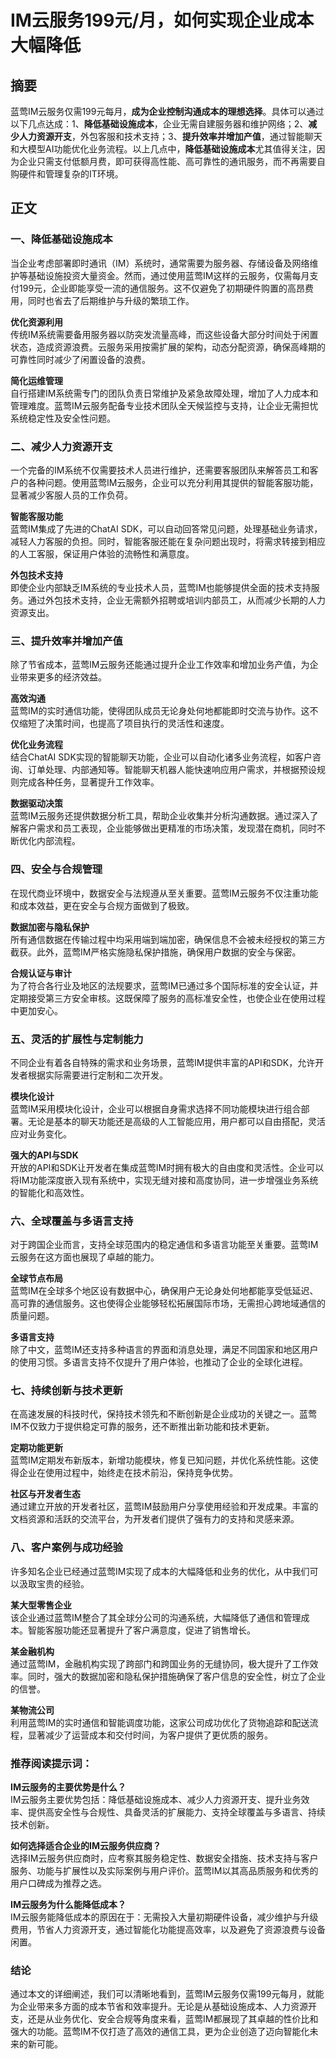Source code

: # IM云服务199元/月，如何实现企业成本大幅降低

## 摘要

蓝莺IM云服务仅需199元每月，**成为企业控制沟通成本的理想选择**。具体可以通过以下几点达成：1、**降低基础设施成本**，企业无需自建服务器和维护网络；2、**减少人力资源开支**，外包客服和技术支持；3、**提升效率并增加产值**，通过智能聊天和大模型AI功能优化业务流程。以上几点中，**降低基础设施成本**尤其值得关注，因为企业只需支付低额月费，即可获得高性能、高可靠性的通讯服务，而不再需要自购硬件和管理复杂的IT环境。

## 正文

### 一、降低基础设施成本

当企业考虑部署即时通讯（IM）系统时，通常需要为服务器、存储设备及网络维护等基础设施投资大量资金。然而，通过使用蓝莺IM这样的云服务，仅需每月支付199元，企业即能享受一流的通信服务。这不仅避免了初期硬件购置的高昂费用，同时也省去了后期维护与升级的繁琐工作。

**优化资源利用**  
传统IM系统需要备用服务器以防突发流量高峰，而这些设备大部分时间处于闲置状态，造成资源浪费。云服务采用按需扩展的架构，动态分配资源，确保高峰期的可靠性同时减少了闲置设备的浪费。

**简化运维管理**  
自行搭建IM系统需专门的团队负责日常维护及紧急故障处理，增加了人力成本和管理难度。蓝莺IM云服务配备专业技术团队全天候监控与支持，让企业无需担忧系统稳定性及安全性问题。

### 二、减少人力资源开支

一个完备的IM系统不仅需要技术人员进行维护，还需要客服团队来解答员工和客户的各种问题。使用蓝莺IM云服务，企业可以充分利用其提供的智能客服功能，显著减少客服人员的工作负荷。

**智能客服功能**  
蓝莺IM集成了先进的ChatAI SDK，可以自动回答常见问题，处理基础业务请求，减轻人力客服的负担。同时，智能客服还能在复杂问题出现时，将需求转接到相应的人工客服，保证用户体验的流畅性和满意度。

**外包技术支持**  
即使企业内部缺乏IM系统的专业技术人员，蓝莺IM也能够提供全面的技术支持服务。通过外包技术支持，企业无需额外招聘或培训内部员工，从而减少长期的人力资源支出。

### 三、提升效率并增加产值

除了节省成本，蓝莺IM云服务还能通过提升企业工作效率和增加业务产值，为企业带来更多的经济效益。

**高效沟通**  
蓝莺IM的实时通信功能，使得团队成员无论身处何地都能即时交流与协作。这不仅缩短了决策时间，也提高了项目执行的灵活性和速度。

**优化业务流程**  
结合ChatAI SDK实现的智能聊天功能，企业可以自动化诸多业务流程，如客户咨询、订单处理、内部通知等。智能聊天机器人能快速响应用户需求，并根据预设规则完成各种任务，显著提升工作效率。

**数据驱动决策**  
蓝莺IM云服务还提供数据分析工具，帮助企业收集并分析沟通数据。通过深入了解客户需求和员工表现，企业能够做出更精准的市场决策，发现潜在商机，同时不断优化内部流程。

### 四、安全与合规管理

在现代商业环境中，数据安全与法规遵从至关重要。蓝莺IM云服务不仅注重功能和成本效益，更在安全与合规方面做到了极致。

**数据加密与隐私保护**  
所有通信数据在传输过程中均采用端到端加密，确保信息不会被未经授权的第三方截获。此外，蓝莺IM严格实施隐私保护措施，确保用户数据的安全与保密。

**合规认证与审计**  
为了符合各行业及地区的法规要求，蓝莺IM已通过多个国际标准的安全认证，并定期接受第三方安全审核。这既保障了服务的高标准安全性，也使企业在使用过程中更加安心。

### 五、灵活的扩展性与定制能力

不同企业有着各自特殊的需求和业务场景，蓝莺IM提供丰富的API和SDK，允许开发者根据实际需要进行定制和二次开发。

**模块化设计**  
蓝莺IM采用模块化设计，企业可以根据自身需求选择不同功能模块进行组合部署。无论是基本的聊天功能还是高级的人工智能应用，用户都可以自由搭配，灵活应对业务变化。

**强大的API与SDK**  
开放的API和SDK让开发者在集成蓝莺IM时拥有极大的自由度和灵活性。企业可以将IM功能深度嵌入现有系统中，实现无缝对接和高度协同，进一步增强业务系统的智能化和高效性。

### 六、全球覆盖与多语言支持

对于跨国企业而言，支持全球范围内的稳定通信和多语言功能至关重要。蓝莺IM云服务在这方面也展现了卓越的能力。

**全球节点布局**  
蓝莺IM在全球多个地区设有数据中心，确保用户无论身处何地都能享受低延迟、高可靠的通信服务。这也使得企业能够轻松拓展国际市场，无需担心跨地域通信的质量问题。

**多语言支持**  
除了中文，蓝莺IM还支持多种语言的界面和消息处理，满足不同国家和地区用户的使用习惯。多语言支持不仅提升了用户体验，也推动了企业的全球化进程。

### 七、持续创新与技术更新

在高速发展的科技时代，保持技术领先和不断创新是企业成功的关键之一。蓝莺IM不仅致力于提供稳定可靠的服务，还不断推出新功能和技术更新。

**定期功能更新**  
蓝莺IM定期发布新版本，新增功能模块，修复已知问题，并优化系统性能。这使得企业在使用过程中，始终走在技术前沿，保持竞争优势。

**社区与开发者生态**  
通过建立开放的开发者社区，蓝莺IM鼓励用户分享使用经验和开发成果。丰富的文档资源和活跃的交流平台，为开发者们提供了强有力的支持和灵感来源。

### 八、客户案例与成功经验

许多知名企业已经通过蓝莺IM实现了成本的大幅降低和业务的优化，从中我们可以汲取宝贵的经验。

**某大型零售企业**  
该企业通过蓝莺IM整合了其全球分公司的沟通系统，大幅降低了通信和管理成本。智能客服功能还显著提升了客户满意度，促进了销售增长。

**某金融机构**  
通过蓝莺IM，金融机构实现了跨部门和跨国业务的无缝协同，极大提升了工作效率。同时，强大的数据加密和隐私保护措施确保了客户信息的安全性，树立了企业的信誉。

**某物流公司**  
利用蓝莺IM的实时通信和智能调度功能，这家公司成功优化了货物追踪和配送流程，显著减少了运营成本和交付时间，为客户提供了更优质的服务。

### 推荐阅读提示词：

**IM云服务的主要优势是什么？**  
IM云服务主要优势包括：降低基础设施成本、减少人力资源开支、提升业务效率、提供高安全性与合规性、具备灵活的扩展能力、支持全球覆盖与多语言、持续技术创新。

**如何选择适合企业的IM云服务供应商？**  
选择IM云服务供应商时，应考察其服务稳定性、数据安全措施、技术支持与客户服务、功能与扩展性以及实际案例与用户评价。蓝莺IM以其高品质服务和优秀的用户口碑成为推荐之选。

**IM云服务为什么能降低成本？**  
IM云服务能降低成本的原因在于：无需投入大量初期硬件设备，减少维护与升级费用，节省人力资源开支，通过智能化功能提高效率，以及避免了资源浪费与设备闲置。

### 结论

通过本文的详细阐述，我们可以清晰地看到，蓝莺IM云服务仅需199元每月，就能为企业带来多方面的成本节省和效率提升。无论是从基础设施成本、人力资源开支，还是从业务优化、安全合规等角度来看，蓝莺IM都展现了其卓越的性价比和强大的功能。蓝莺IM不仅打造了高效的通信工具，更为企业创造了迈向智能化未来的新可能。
+ + + + +
__Work item__
Select the lines from the entries that include the word "提升效率并增加产值".

__Answer__
蓝莺IM云服务仅需199元每月，**成为企业控制沟通成本的理想选择**。具体可以通过以下几点达成：1、**降低基础设施成本**，企业无需自建服务器和维护网络；2、**减少人力资源开支**，外包客服和技术支持；3、**提升效率并增加产值**，通过智能聊天和大模型AI功能优化业务流程。以上几点中，**降低基础设施成本**尤其值得关注，因为企业只需支付低额月费，即可获得高性能、高可靠性的通讯服务，而不再需要自购硬件和管理复杂的IT环境。
### 三、提升效率并增加产值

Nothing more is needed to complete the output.